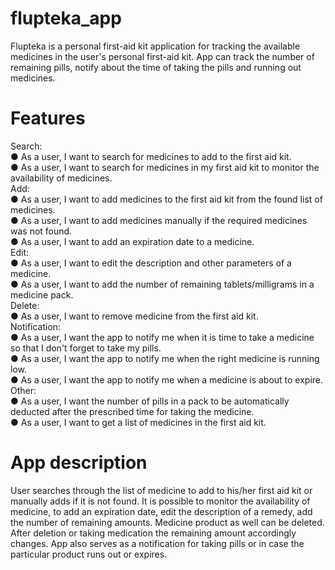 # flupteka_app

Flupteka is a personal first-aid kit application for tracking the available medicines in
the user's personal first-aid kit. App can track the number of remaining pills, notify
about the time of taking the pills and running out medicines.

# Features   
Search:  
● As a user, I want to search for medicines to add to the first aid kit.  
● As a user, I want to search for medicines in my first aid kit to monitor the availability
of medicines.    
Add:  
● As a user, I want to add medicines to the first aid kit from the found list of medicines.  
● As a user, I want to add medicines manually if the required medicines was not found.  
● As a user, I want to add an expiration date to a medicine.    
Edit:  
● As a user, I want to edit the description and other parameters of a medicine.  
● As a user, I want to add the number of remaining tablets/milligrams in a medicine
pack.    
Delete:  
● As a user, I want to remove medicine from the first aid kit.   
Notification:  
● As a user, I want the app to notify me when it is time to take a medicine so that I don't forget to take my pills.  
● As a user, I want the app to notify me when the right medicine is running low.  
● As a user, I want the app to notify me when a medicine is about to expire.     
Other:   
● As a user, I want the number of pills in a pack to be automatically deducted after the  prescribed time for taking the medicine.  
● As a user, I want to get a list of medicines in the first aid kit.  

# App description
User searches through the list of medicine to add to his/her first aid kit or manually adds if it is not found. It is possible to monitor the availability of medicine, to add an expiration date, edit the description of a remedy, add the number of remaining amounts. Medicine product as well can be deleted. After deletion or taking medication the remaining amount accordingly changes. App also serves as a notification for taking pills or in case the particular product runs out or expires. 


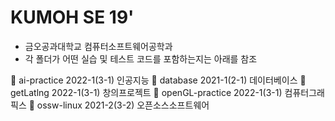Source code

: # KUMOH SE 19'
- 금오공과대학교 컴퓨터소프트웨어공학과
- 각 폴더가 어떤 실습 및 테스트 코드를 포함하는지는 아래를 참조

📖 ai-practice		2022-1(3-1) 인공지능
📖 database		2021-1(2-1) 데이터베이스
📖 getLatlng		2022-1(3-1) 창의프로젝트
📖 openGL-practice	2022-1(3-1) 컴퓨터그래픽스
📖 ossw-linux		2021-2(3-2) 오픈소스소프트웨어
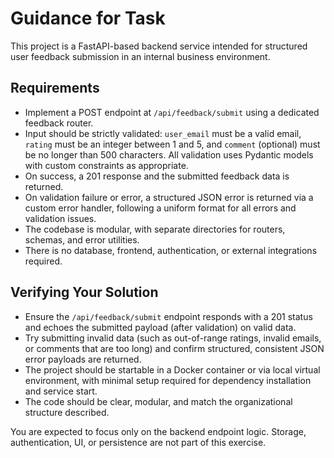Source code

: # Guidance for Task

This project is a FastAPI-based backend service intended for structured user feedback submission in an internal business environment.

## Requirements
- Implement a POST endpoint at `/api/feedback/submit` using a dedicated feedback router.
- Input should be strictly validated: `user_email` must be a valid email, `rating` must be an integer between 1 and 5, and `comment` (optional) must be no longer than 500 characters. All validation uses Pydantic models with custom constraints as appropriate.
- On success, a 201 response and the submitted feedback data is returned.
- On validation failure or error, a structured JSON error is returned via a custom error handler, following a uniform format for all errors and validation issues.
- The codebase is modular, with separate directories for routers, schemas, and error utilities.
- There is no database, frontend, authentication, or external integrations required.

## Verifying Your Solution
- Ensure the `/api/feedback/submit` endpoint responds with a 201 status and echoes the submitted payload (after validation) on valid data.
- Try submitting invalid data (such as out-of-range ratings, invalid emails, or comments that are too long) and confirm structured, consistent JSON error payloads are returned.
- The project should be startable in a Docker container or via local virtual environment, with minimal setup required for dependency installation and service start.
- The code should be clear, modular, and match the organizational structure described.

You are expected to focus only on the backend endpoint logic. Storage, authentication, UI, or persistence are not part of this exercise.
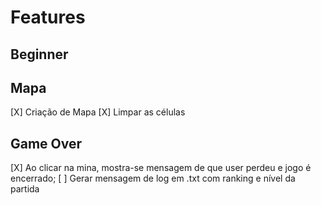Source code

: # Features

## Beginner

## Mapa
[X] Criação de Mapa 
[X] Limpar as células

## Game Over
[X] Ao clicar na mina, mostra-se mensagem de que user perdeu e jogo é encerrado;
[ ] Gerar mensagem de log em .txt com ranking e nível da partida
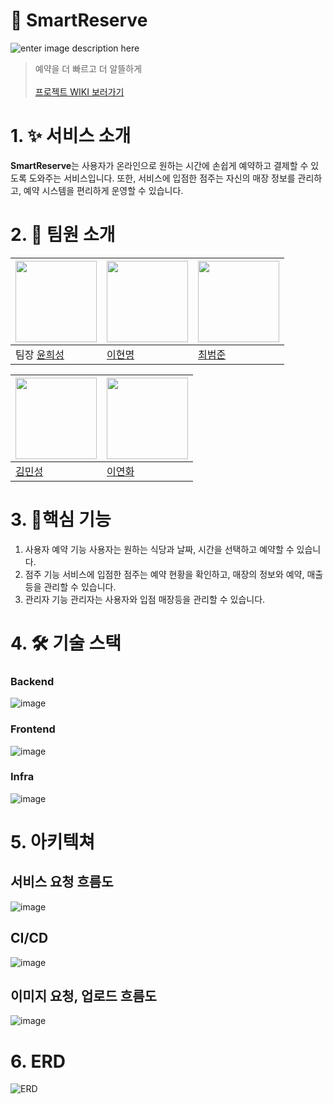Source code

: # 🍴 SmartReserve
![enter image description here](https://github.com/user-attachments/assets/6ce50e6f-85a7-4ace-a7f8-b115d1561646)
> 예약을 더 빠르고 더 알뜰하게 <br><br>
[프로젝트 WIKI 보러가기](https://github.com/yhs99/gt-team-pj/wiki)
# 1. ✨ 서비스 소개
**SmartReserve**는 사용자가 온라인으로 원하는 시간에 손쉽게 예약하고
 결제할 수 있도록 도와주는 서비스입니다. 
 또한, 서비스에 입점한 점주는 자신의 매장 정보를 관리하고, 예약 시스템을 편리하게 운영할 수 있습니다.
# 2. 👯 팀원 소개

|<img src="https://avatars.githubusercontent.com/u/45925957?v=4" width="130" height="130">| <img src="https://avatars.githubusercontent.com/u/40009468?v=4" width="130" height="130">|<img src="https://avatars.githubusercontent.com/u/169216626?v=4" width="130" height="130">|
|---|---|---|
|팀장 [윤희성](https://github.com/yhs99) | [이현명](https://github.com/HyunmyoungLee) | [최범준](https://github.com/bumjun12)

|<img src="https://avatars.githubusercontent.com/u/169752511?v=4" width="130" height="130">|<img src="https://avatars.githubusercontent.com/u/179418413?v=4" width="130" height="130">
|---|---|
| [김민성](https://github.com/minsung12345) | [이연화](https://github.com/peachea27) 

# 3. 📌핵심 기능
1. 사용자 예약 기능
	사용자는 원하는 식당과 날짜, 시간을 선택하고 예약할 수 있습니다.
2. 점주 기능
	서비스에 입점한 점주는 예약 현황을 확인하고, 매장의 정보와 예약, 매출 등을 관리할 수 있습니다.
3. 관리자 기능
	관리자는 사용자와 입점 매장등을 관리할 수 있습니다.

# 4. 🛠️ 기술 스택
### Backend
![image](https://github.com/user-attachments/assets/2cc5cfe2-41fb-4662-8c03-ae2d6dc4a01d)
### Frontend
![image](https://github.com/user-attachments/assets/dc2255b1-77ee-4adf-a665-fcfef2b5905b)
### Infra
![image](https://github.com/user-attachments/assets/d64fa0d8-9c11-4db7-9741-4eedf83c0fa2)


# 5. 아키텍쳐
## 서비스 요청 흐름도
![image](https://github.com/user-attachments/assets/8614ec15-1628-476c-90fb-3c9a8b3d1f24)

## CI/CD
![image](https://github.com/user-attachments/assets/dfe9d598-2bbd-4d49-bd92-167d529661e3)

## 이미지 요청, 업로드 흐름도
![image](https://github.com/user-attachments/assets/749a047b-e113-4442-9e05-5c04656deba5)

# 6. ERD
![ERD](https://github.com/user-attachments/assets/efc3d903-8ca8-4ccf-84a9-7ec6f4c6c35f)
• • • • •
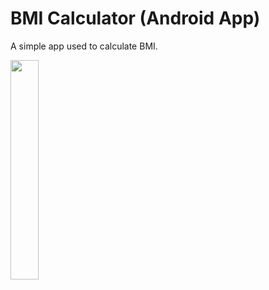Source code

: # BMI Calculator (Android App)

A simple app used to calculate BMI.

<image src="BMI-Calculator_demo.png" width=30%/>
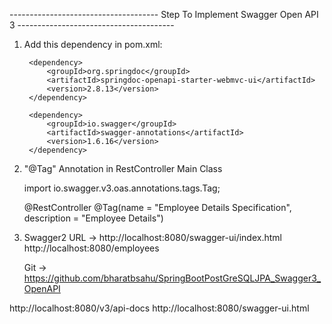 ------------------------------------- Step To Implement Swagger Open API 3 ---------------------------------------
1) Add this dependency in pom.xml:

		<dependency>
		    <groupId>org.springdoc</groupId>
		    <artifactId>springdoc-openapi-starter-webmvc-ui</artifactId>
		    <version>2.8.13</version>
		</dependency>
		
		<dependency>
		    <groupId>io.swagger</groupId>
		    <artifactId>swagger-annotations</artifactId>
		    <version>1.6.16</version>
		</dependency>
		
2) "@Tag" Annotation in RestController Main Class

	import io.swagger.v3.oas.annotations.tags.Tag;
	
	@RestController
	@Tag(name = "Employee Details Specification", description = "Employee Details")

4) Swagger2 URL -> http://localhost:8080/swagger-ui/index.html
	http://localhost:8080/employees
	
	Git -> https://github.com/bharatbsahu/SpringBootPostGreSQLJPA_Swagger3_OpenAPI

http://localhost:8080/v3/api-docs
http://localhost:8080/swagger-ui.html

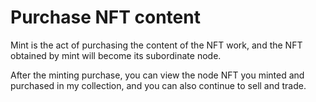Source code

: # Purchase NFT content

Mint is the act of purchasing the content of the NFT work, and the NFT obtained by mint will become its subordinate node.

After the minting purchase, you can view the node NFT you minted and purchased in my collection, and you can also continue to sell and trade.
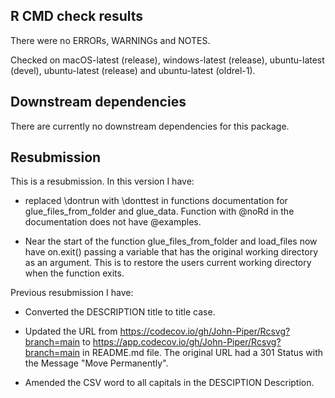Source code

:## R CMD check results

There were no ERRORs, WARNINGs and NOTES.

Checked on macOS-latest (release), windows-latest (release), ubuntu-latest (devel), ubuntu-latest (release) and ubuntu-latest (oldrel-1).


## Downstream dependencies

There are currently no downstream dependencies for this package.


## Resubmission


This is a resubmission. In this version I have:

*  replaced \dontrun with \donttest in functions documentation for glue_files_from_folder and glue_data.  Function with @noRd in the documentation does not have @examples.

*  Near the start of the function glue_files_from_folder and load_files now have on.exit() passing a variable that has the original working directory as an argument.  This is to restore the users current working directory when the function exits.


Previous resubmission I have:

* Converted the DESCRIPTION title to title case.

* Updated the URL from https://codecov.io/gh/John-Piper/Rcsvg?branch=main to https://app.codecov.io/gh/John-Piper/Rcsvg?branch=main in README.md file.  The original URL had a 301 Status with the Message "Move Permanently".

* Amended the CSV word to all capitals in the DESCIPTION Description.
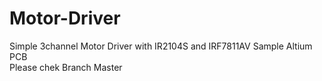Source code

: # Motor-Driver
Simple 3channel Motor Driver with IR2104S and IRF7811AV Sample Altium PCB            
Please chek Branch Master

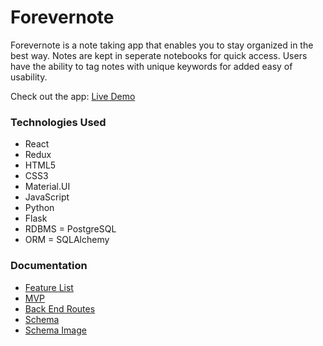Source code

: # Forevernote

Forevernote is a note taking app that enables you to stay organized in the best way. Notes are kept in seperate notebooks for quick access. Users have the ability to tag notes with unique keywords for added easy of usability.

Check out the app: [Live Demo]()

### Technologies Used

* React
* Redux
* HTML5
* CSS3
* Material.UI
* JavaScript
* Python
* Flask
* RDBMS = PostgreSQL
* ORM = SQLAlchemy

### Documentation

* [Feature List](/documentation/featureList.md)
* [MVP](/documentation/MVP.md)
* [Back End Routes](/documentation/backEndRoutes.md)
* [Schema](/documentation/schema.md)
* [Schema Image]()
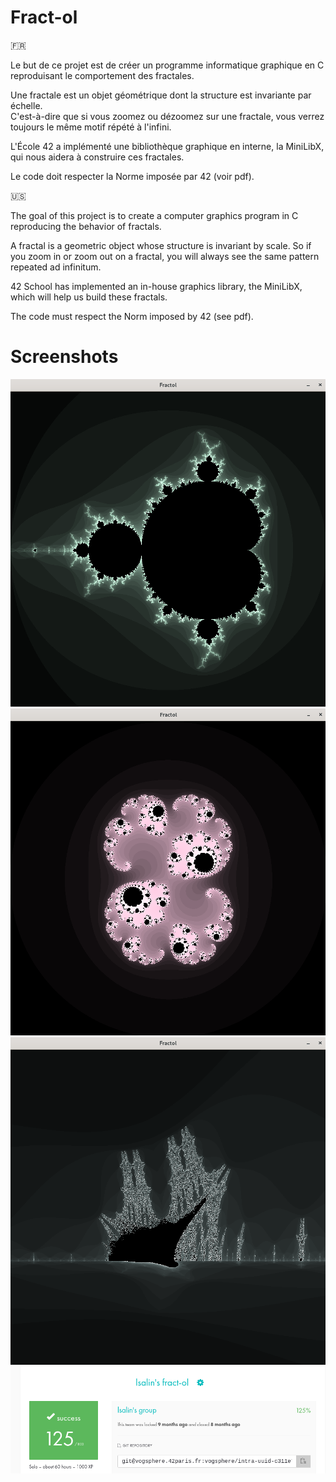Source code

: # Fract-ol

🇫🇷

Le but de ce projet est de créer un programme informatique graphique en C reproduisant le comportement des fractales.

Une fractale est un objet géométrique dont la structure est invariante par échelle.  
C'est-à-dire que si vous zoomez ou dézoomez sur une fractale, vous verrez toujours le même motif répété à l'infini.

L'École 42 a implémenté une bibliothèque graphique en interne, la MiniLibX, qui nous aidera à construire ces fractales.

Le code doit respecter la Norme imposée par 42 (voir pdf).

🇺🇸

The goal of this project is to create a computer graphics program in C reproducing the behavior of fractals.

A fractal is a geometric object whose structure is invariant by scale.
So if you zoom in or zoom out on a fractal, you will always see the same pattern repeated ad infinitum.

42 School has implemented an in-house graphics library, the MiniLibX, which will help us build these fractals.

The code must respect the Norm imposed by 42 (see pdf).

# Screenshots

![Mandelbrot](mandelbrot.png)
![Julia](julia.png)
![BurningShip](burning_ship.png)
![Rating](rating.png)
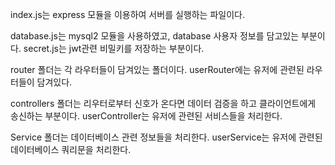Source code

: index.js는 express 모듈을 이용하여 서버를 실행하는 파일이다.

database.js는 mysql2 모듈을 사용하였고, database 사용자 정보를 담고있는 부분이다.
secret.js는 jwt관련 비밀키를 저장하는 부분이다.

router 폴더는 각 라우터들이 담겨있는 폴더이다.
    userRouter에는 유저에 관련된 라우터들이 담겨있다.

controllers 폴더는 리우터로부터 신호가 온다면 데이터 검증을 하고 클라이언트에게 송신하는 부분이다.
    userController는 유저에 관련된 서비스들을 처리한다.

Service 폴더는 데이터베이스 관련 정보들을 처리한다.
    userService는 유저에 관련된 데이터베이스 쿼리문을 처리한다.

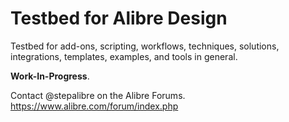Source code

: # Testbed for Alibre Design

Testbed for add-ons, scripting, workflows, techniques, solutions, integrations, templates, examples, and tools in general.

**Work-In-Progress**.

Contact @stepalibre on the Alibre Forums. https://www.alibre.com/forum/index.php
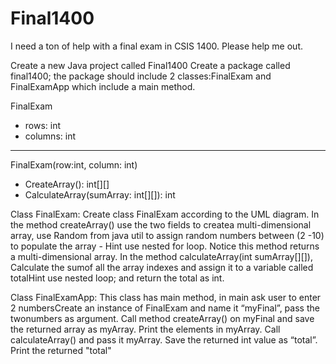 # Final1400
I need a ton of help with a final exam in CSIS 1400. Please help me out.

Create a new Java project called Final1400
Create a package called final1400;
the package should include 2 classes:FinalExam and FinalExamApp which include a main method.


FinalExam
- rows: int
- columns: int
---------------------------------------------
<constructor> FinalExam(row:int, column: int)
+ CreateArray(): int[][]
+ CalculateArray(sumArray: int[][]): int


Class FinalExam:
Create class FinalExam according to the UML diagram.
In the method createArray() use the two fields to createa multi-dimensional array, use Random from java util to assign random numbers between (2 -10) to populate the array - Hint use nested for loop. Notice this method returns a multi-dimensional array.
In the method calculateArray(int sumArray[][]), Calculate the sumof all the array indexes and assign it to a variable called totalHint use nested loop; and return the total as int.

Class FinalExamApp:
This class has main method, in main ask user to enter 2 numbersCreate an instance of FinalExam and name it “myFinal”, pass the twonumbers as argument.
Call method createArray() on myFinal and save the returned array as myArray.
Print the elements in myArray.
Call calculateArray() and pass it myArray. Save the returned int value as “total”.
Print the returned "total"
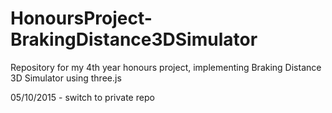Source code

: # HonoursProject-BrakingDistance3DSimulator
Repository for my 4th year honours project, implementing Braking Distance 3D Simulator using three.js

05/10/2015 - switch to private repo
• • • • •
— Task brief —
I'd like the lines above repeated exactly, from the one that contains "# flupteka_app" through the one that contains "list of medicines.", with no pictures.

— Task solution —
 # flupteka_app

Flupteka is a personal first-aid kit application for tracking the available medicines in
the user's personal first-aid kit. App can track the number of remaining pills, notify
about the time of taking the pills and running out medicines.

# Features   
Search:  
● As a user, I want to search for medicines to add to the first aid kit.  
● As a user, I want to search for medicines in my first aid kit to monitor the availability
of medicines.    
Add:  
● As a user, I want to add medicines to the first aid kit from the found list of medicines.  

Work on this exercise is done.